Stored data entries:
▼
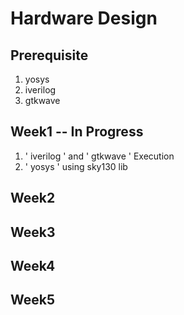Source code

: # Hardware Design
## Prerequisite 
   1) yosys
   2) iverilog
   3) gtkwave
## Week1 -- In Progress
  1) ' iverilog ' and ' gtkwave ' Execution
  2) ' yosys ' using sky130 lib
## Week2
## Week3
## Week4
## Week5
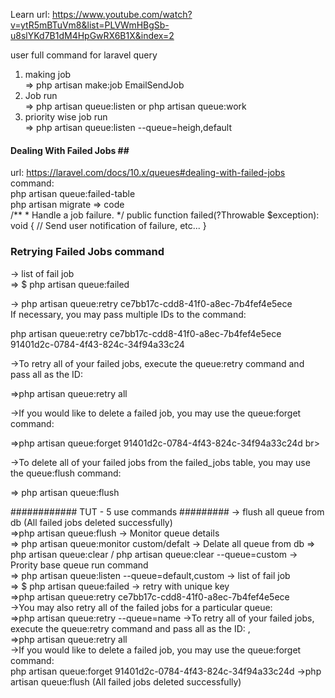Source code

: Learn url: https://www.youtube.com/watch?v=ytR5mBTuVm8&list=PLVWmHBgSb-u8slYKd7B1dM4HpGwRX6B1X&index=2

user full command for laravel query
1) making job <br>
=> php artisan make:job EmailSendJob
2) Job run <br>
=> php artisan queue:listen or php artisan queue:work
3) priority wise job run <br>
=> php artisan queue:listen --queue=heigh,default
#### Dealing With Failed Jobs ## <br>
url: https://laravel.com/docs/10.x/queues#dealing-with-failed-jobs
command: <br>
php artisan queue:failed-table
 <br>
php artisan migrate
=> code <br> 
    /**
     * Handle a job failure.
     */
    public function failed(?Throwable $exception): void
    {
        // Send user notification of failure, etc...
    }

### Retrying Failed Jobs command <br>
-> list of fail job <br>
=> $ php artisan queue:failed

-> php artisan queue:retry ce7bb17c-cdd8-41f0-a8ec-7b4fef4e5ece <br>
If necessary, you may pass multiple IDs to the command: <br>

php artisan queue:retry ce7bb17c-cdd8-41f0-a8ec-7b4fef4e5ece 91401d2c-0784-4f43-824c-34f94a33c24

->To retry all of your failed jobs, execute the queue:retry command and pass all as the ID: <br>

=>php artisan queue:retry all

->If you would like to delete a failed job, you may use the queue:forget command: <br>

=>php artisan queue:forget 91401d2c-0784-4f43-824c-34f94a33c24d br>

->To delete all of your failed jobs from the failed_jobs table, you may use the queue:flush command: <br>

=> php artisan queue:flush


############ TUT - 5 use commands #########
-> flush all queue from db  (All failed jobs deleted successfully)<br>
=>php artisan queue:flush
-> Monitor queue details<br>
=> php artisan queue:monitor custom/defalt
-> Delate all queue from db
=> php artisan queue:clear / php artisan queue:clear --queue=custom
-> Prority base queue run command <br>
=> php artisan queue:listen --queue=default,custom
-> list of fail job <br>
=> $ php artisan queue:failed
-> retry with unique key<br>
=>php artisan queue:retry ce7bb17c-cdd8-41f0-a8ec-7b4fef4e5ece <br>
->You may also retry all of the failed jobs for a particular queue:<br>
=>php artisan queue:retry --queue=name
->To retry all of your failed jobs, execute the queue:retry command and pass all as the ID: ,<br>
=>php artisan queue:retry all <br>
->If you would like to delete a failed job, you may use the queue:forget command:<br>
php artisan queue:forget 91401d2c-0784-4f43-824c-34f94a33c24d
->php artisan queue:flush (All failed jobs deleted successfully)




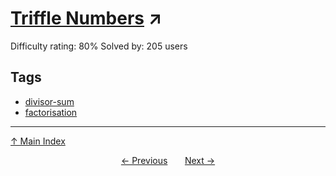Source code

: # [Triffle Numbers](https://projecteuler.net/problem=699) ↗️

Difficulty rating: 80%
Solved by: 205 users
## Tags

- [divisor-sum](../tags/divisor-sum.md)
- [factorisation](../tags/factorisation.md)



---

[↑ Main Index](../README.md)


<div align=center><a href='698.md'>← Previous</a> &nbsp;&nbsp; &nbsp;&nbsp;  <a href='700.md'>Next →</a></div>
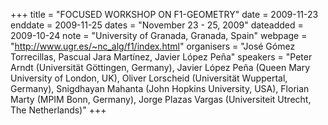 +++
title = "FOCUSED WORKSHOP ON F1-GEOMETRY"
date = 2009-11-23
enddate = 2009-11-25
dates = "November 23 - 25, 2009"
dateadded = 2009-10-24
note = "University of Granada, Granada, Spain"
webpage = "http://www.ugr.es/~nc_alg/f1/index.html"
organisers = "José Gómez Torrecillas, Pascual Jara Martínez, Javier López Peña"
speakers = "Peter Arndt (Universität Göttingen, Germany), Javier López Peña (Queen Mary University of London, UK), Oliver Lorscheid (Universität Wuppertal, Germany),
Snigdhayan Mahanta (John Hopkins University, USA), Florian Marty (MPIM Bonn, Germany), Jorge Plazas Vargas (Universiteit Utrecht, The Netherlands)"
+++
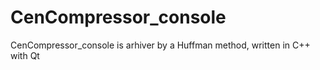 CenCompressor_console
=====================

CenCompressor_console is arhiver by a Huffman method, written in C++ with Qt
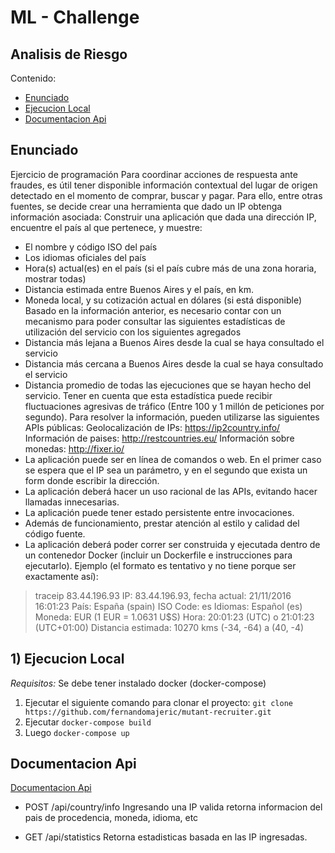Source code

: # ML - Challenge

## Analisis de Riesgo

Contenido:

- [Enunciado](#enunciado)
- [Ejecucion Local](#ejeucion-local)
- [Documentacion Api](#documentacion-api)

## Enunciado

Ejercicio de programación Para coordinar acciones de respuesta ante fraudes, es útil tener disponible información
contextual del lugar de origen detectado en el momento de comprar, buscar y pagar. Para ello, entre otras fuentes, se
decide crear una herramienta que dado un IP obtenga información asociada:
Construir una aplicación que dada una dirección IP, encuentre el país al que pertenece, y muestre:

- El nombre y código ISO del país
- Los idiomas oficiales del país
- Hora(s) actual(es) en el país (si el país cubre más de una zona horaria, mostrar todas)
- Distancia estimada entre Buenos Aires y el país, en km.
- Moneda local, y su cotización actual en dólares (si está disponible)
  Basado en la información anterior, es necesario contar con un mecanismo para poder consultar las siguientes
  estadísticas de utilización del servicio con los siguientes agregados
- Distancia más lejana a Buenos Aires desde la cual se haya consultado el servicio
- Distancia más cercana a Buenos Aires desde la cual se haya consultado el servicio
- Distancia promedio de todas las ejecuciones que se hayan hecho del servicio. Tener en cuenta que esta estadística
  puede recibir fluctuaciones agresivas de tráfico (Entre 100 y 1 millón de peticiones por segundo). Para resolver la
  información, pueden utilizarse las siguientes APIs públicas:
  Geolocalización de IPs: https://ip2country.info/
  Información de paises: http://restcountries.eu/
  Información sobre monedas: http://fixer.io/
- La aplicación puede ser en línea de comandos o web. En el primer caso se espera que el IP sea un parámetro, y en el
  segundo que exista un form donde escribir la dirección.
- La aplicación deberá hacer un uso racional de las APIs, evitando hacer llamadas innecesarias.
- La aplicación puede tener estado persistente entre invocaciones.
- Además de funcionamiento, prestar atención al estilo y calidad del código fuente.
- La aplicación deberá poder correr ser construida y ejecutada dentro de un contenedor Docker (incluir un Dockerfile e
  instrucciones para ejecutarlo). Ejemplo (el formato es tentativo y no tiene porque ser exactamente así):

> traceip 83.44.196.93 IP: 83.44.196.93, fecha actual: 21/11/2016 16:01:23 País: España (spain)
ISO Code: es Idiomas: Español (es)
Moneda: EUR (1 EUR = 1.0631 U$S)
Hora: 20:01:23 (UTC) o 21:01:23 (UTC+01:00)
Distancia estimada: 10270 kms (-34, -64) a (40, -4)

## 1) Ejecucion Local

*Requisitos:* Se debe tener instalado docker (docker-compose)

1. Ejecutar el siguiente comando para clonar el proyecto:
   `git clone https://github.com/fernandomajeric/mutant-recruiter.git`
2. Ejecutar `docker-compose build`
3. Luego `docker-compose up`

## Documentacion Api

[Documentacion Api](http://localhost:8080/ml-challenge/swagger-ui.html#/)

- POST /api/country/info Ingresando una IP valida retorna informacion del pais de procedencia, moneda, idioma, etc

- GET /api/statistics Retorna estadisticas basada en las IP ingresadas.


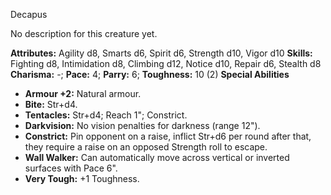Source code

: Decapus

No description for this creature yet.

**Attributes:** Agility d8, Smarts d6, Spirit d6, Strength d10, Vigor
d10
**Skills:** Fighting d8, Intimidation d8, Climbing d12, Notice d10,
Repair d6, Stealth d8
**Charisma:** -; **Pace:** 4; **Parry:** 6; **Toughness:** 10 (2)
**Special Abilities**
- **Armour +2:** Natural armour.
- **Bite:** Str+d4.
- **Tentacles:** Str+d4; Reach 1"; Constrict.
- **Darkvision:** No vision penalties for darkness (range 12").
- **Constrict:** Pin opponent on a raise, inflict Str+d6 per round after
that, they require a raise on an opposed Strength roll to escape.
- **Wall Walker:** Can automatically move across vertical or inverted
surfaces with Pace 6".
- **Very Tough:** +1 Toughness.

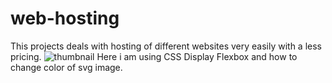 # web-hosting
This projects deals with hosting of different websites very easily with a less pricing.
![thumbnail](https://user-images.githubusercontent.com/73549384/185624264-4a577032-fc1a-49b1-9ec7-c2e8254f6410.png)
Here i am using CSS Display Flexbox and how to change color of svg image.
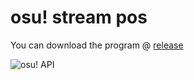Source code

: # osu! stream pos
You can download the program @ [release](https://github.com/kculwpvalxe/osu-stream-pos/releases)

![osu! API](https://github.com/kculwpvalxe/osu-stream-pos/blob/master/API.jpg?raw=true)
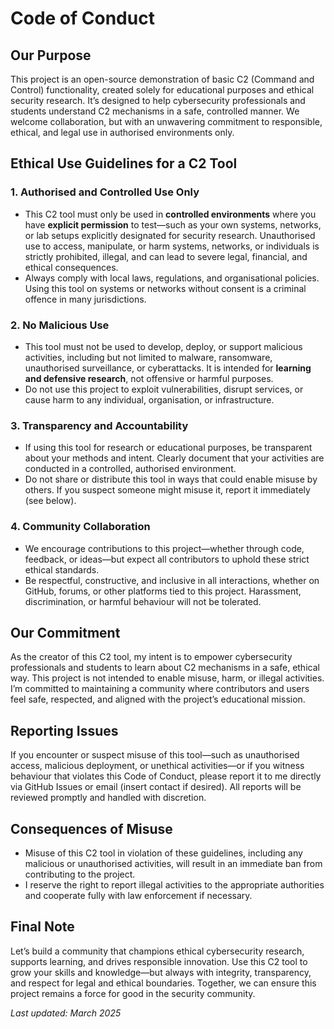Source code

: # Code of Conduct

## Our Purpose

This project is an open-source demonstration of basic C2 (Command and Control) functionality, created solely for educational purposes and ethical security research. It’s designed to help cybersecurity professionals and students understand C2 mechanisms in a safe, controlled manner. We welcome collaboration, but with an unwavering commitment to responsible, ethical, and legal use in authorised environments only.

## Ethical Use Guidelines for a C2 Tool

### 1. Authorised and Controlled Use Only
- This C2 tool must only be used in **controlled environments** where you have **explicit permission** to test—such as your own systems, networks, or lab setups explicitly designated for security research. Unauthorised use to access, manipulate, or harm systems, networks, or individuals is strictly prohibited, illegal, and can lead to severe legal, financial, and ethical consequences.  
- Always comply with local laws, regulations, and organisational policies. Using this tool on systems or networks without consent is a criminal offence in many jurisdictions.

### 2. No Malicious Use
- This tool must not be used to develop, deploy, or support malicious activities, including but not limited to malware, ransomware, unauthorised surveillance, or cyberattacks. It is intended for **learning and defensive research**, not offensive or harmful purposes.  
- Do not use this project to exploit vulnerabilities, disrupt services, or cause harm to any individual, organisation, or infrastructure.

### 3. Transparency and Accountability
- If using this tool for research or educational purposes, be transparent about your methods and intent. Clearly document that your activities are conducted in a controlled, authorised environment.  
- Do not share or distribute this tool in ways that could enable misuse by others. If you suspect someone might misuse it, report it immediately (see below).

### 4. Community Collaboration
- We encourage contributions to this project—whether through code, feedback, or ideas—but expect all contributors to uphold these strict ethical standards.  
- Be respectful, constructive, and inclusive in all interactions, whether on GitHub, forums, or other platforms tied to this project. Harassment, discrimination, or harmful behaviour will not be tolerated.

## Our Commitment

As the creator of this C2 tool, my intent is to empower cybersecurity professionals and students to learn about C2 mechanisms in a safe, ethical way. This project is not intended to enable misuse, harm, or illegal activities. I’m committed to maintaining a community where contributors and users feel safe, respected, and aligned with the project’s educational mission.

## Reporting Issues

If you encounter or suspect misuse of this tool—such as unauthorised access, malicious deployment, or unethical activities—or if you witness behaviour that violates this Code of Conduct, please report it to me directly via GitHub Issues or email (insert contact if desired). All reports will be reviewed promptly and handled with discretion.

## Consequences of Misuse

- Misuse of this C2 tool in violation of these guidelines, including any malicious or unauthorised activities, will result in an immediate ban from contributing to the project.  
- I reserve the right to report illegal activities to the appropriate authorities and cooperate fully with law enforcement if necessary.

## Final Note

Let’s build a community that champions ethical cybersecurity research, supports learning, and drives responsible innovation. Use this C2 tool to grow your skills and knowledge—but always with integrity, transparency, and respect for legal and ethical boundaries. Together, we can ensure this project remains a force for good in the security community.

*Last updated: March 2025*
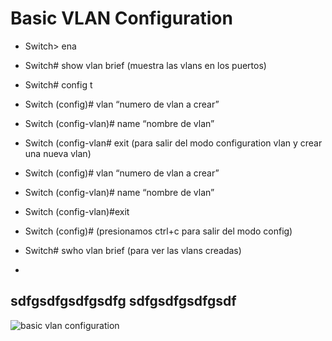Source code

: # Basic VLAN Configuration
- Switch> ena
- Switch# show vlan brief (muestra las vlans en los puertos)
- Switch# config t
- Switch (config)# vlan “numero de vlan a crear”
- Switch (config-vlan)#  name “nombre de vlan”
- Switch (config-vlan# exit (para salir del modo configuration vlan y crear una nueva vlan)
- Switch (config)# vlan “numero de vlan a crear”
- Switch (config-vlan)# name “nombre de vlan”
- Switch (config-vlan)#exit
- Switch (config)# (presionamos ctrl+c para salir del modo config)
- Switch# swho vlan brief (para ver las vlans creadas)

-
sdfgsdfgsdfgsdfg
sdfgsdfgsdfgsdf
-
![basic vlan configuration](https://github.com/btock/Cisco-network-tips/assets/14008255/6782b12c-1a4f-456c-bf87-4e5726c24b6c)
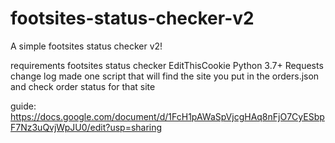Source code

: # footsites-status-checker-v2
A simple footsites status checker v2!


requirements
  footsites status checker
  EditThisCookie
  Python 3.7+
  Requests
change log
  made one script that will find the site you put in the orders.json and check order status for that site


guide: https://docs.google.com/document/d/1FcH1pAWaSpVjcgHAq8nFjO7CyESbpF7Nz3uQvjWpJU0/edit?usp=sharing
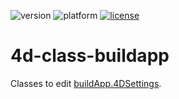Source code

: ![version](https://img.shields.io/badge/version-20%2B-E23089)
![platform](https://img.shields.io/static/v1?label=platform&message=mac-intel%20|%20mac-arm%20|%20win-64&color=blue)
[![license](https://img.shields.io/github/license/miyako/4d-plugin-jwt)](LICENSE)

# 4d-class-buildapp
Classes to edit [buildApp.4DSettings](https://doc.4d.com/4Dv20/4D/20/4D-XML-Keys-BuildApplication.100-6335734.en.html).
▲
Go through the data and copy every line that includes "custom".

EXERCISE RESPONSE —
=> php artisan queue:monitor custom/defalt
=> php artisan queue:clear / php artisan queue:clear --queue=custom
=> php artisan queue:listen --queue=default,custom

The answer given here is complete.